#### WHAT YOU WILL DO:
Copy out every line of the records in which "continues" can be found.
[SOURCE MATERIAL Boundary: Start]
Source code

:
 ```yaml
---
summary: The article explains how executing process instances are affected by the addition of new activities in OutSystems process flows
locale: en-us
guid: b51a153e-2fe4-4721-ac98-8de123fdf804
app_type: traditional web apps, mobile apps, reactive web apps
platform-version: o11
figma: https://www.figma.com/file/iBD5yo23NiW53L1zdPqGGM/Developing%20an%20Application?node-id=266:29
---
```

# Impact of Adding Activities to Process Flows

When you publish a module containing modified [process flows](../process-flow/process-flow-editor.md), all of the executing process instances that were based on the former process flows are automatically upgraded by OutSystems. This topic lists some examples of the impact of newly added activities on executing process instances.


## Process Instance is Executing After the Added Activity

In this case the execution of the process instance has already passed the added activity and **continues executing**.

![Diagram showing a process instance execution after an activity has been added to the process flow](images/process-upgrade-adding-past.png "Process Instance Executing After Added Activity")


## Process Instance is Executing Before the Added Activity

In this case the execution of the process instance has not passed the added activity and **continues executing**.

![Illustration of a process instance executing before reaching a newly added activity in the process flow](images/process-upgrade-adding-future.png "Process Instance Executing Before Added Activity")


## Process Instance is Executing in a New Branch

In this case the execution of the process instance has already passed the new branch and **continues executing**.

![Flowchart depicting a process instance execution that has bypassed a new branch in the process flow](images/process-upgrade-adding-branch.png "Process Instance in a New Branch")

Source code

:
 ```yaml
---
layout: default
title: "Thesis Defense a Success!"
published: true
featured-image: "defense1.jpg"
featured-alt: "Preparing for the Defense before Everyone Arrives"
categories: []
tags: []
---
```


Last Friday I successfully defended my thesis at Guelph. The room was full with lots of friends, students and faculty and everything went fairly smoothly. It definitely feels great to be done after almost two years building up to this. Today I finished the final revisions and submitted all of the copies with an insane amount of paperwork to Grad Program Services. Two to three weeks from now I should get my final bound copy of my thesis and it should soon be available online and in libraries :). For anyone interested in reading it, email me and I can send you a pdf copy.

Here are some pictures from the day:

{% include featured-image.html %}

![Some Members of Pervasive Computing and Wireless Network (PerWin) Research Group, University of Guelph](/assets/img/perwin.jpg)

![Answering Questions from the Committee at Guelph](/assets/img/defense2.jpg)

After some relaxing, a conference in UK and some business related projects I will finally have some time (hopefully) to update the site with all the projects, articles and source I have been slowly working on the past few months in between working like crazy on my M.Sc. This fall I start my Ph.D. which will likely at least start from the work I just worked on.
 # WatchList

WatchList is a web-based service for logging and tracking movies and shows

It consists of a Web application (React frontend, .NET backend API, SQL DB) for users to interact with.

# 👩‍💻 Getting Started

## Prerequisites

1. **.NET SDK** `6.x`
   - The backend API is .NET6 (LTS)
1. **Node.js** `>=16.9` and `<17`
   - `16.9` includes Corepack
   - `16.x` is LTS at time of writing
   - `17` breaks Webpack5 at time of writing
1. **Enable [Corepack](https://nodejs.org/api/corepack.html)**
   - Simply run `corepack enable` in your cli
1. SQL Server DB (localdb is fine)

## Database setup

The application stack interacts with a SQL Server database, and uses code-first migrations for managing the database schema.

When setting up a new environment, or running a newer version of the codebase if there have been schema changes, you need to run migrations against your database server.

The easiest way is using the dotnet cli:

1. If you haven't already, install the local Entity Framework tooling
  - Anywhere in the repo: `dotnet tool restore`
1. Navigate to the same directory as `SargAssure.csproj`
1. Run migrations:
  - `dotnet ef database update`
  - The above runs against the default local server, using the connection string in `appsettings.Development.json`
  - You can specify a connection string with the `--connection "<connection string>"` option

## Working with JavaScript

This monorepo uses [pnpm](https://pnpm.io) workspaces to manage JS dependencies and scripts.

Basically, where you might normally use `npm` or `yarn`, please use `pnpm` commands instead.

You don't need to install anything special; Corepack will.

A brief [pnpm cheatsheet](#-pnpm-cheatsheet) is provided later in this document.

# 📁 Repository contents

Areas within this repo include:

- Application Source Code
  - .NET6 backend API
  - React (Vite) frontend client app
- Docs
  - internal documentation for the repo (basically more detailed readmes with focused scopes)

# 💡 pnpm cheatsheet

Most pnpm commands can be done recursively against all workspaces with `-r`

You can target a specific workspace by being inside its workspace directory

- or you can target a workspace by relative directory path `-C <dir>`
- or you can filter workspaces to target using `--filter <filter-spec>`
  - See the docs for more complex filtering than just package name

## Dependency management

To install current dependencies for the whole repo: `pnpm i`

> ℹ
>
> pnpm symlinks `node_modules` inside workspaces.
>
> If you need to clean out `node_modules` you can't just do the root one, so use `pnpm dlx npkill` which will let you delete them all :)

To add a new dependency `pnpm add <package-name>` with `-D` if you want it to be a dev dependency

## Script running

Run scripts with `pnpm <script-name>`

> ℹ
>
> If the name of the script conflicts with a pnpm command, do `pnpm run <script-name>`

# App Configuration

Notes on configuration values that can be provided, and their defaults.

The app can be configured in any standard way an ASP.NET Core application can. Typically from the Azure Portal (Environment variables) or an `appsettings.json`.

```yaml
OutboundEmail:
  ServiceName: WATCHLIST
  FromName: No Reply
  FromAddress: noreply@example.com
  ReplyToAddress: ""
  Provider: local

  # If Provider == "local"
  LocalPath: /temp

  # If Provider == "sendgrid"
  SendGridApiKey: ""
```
[SOURCE MATERIAL Boundary: End]
#### WORKED SOLUTION:
In this case the execution of the process instance has already passed the added activity and **continues executing**.
In this case the execution of the process instance has not passed the added activity and **continues executing**.
In this case the execution of the process instance has already passed the new branch and **continues executing**.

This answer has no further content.